A complete transcription of the material, exact in every line, is what is wanted.

:::::

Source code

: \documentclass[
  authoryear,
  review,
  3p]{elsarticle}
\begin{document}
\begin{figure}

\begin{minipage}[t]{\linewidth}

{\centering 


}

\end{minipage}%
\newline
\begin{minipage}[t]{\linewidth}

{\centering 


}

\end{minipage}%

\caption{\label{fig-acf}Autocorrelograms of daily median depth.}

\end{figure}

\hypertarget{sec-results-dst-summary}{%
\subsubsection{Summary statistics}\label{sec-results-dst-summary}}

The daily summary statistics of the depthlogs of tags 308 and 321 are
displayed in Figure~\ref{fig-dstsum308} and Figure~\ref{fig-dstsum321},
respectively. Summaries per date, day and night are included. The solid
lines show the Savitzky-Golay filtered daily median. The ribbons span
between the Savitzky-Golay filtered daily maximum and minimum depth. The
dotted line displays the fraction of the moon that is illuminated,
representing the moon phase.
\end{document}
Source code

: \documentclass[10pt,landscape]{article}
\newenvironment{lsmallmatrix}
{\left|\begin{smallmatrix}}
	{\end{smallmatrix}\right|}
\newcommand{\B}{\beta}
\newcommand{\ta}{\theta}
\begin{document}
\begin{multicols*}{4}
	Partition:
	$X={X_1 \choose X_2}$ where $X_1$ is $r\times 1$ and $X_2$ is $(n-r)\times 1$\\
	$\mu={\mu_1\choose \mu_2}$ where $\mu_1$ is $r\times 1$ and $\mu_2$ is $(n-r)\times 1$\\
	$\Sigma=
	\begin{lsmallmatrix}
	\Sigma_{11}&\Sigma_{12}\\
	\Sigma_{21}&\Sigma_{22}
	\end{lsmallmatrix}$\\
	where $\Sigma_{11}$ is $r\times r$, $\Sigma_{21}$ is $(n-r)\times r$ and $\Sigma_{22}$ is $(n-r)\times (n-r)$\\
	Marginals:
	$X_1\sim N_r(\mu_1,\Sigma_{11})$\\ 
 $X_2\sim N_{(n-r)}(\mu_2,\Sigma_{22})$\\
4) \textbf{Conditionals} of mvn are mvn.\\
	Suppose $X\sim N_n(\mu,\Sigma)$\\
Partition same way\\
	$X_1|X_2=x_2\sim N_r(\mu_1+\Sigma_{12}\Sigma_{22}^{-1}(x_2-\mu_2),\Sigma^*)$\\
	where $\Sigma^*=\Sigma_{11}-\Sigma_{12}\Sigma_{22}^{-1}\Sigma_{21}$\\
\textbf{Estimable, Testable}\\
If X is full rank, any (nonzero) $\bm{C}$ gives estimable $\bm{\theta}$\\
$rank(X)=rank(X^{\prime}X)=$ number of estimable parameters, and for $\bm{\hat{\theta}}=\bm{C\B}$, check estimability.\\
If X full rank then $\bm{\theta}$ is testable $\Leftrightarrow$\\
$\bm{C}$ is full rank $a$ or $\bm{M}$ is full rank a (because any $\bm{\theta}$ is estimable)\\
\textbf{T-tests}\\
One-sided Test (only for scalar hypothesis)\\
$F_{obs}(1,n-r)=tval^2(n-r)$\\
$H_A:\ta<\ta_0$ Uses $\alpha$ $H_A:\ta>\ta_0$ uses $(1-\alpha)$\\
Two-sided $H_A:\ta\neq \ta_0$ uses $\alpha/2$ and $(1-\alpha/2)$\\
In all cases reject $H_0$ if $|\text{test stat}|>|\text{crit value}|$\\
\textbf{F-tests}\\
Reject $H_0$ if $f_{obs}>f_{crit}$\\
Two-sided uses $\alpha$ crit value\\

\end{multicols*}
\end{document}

:::::

(Response)
Source code

: \documentclass[
  authoryear,
  review,
  3p]{elsarticle}
\begin{document}
\begin{figure}

\begin{minipage}[t]{\linewidth}

{\centering 


}

\end{minipage}%
\newline
\begin{minipage}[t]{\linewidth}

{\centering 


}

\end{minipage}%

\caption{\label{fig-acf}Autocorrelograms of daily median depth.}

\end{figure}

\hypertarget{sec-results-dst-summary}{%
\subsubsection{Summary statistics}\label{sec-results-dst-summary}}

The daily summary statistics of the depthlogs of tags 308 and 321 are
displayed in Figure~\ref{fig-dstsum308} and Figure~\ref{fig-dstsum321},
respectively. Summaries per date, day and night are included. The solid
lines show the Savitzky-Golay filtered daily median. The ribbons span
between the Savitzky-Golay filtered daily maximum and minimum depth. The
dotted line displays the fraction of the moon that is illuminated,
representing the moon phase.
\end{document}
Source code

: \documentclass[10pt,landscape]{article}
\newenvironment{lsmallmatrix}
{\left|\begin{smallmatrix}}
	{\end{smallmatrix}\right|}
\newcommand{\B}{\beta}
\newcommand{\ta}{\theta}
\begin{document}
\begin{multicols*}{4}
	Partition:
	$X={X_1 \choose X_2}$ where $X_1$ is $r\times 1$ and $X_2$ is $(n-r)\times 1$\\
	$\mu={\mu_1\choose \mu_2}$ where $\mu_1$ is $r\times 1$ and $\mu_2$ is $(n-r)\times 1$\\
	$\Sigma=
	\begin{lsmallmatrix}
	\Sigma_{11}&\Sigma_{12}\\
	\Sigma_{21}&\Sigma_{22}
	\end{lsmallmatrix}$\\
	where $\Sigma_{11}$ is $r\times r$, $\Sigma_{21}$ is $(n-r)\times r$ and $\Sigma_{22}$ is $(n-r)\times (n-r)$\\
	Marginals:
	$X_1\sim N_r(\mu_1,\Sigma_{11})$\\ 
 $X_2\sim N_{(n-r)}(\mu_2,\Sigma_{22})$\\
4) \textbf{Conditionals} of mvn are mvn.\\
	Suppose $X\sim N_n(\mu,\Sigma)$\\
Partition same way\\
	$X_1|X_2=x_2\sim N_r(\mu_1+\Sigma_{12}\Sigma_{22}^{-1}(x_2-\mu_2),\Sigma^*)$\\
	where $\Sigma^*=\Sigma_{11}-\Sigma_{12}\Sigma_{22}^{-1}\Sigma_{21}$\\
\textbf{Estimable, Testable}\\
If X is full rank, any (nonzero) $\bm{C}$ gives estimable $\bm{\theta}$\\
$rank(X)=rank(X^{\prime}X)=$ number of estimable parameters, and for $\bm{\hat{\theta}}=\bm{C\B}$, check estimability.\\
If X full rank then $\bm{\theta}$ is testable $\Leftrightarrow$\\
$\bm{C}$ is full rank $a$ or $\bm{M}$ is full rank a (because any $\bm{\theta}$ is estimable)\\
\textbf{T-tests}\\
One-sided Test (only for scalar hypothesis)\\
$F_{obs}(1,n-r)=tval^2(n-r)$\\
$H_A:\ta<\ta_0$ Uses $\alpha$ $H_A:\ta>\ta_0$ uses $(1-\alpha)$\\
Two-sided $H_A:\ta\neq \ta_0$ uses $\alpha/2$ and $(1-\alpha/2)$\\
In all cases reject $H_0$ if $|\text{test stat}|>|\text{crit value}|$\\
\textbf{F-tests}\\
Reject $H_0$ if $f_{obs}>f_{crit}$\\
Two-sided uses $\alpha$ crit value\\

\end{multicols*}
\end{document}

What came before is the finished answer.